The suggestion box paradigm occurs when organizations use virtual or physical suggestion boxes as a method of collecting ideas for their idea program.
Here’s one common example:
Suggestion Inc. is looking for ideas from their employees. The project lead, Suggestion Sue, decides that the most cost-effective way to do this is by setting up an email account firstname.lastname@example.org like a virtual suggestion box.
A few weeks pass and it’s time to launch her program. She sends out an email asking employees to send their ideas to her designated email.
Within the first week she gets hundreds of emails with ideas of all shapes and sizes. Overwhelmed, she decides that the best way to organize all the ideas is by inputting them into an idea tracking spreadsheet. By the time she’s done, she finds another fifty emails in her inbox.
Two weeks into her idea program and she’s somewhat caught up with the flow of emails, which have decreased, and so she begins to look through the ideas, looking for ones that she can implement or suggest to the leaders.
She finds a perfect one! It’s easy to execute so she starts on that one. It takes about two weeks to accomplish and now she’s ready to handle another idea. She goes to update her spreadsheet (which doesn’t take much time because by now, there are almost no more new ideas) and picks another idea.
What Suggestion Sue doesn’t realize is that the employees have quickly become disengaged.
The answer is actually quite simple. The employees have no idea what’s going on! From Employee Edward’s perspective, their idea could have made it to Suggestion Sue or it may never have been read or (even worse) trashed. To Edward, emailing their idea is the same as dropping their idea into a black hole.
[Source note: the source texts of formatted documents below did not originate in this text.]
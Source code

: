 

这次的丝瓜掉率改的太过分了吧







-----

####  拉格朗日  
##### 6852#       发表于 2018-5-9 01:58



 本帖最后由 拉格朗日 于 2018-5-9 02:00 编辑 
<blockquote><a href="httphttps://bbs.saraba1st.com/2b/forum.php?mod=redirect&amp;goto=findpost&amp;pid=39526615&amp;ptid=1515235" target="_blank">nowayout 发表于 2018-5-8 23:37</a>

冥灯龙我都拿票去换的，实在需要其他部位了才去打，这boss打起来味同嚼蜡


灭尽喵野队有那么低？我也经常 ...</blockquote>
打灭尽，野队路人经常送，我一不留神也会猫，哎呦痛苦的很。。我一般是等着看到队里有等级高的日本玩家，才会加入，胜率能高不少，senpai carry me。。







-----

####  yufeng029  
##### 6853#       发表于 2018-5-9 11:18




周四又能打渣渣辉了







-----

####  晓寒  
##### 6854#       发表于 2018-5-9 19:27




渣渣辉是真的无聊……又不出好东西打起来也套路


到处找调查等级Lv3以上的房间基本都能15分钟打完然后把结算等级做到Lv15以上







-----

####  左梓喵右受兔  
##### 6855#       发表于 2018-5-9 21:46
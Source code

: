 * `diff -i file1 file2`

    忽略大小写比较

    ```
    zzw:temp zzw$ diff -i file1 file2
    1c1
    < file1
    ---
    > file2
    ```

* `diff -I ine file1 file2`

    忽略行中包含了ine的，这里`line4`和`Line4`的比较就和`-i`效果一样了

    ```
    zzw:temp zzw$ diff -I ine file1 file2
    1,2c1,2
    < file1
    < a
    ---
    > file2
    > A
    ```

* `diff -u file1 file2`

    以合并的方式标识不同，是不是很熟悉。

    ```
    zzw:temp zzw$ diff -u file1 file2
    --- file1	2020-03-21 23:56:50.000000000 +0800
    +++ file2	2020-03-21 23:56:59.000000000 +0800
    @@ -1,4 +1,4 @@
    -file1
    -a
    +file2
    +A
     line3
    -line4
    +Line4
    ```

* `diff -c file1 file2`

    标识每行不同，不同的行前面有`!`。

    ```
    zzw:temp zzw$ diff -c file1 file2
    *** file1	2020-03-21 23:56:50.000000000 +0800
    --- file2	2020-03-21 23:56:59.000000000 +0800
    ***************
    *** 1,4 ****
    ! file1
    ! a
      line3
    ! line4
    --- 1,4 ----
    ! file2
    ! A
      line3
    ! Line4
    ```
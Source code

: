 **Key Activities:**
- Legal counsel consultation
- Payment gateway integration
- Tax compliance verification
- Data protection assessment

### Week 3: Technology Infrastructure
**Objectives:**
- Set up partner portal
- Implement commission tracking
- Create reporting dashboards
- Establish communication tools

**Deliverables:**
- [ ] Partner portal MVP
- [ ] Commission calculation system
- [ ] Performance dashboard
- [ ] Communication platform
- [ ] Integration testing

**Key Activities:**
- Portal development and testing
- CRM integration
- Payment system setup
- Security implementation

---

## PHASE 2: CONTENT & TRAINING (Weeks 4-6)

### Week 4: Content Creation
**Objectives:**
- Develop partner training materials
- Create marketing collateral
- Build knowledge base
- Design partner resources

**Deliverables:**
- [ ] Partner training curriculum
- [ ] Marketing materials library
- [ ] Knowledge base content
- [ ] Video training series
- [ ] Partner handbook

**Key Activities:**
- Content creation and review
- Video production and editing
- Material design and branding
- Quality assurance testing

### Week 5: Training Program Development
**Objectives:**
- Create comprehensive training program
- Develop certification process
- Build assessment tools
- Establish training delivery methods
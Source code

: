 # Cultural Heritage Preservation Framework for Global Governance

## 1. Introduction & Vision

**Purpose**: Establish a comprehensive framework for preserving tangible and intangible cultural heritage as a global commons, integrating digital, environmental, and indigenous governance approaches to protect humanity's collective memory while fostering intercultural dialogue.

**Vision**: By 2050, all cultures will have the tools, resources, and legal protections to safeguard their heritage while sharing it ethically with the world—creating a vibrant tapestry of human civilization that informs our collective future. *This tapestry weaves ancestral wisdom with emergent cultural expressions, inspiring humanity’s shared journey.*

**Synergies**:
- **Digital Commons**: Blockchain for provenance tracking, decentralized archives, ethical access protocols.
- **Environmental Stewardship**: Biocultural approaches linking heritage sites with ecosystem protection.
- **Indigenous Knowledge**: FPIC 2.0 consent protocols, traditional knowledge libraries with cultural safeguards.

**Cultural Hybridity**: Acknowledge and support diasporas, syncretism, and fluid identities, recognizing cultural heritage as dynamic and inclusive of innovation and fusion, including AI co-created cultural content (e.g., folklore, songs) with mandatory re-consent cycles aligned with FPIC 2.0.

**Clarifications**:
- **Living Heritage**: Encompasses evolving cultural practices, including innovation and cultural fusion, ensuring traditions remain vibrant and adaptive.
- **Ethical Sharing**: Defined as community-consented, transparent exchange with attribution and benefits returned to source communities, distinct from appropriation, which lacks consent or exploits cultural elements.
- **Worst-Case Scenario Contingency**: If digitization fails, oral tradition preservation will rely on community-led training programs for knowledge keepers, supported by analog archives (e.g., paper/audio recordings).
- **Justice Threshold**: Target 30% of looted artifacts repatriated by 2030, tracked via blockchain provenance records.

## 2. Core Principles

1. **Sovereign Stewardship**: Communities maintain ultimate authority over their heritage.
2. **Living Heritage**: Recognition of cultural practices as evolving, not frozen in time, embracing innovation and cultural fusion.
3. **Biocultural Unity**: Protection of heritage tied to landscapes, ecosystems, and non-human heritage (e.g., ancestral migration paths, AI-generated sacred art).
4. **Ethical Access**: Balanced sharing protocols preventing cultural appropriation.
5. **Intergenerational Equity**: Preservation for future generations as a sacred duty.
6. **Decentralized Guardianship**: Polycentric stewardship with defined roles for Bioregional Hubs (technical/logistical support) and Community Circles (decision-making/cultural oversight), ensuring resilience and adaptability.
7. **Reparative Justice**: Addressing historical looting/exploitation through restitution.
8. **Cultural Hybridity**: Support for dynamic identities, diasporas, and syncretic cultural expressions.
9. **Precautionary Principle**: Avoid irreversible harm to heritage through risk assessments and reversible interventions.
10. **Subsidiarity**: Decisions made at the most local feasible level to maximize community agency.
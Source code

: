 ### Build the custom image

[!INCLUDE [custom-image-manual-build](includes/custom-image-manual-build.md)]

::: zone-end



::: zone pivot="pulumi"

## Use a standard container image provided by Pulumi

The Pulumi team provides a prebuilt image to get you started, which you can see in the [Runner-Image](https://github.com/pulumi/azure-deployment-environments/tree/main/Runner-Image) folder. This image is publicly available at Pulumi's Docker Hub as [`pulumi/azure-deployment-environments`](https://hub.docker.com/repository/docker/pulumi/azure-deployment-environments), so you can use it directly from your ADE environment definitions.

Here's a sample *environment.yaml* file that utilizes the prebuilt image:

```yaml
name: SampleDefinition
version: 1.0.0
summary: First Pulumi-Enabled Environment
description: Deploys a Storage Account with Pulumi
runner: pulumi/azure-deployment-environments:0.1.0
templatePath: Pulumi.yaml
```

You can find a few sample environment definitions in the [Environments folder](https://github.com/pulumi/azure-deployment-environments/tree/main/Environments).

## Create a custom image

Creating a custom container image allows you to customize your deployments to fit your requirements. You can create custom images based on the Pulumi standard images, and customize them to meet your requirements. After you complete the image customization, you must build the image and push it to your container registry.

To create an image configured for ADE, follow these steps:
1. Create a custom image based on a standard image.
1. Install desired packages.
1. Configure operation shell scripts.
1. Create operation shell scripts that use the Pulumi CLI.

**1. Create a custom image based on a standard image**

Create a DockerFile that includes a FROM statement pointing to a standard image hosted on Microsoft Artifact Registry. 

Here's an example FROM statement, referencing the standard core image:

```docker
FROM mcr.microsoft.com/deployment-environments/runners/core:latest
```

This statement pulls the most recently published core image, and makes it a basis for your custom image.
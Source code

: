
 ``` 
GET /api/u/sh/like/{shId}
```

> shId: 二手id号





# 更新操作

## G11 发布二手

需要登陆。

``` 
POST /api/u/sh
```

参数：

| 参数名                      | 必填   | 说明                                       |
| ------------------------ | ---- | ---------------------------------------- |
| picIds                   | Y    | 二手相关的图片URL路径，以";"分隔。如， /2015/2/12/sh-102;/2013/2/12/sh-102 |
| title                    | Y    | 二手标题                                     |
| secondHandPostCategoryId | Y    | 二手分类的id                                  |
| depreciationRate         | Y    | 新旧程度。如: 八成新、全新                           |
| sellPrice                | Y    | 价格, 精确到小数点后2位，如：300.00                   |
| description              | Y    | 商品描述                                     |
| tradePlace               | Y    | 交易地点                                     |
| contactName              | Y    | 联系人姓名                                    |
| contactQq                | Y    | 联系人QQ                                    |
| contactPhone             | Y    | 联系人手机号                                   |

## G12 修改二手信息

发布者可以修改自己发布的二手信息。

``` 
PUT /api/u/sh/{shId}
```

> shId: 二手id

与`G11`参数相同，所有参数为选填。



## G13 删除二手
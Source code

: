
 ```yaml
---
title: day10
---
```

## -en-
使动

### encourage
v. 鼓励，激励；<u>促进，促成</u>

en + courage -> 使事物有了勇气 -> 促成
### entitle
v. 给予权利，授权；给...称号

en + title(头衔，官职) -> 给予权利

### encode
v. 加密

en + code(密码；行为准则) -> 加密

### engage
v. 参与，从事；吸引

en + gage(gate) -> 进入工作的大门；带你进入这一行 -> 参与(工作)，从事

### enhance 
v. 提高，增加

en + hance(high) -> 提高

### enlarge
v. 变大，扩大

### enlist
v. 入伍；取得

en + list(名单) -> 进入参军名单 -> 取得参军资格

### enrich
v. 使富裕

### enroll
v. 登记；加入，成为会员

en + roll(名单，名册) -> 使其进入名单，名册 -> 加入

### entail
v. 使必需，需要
The suggestion box is simply not designed for continuous innovation, because the engagement from employees quickly becomes disengagement. The rhythm of engagement is non-existent.
The second reason why it never works is because the sheer amount of manual work to organize ideas is overwhelming. Suggestion Sue gets so caught up trying to organize and strategize that she doesn’t have time to actually execute ideas. Finally, when she does have time, the employees have all started to become disengaged. Eventually she’ll come across significant blocks and her ability to execute will become completely hindered—other responsibilities become more important and the initiative is completely forgotten.
Lastly, Sue will have no idea which ideas actually matter to the greatest number of employees unless she manually counts the similar ones in her spreadsheet.
How can you avoid falling into the Suggestion Box trap?
Run your idea program properly the first time around by opening up communication between Suggestion Sue and Employee Edward. Purchase idea software to help create two-way communication between Suggestion Sues and Employee Edwards. Software can also help solve the problem of finding out which ideas are important and can almost entirely eliminate manual work like entering ideas into spreadsheets.
If budget is limited and purchasing software isn’t feasible right now, ensure you dedicate a bigger team to manage ideas. Make sure someone’s dedicated job is to respond to the community, including letting them know that their idea has been declined or accepted, and if accepted, when the idea has been completed. While you won’t be able to eliminate manual work altogether, you can divide the manual work amongst more people so that the team can spend more time on the most important parts—creating a dialogue with employees and executing ideas.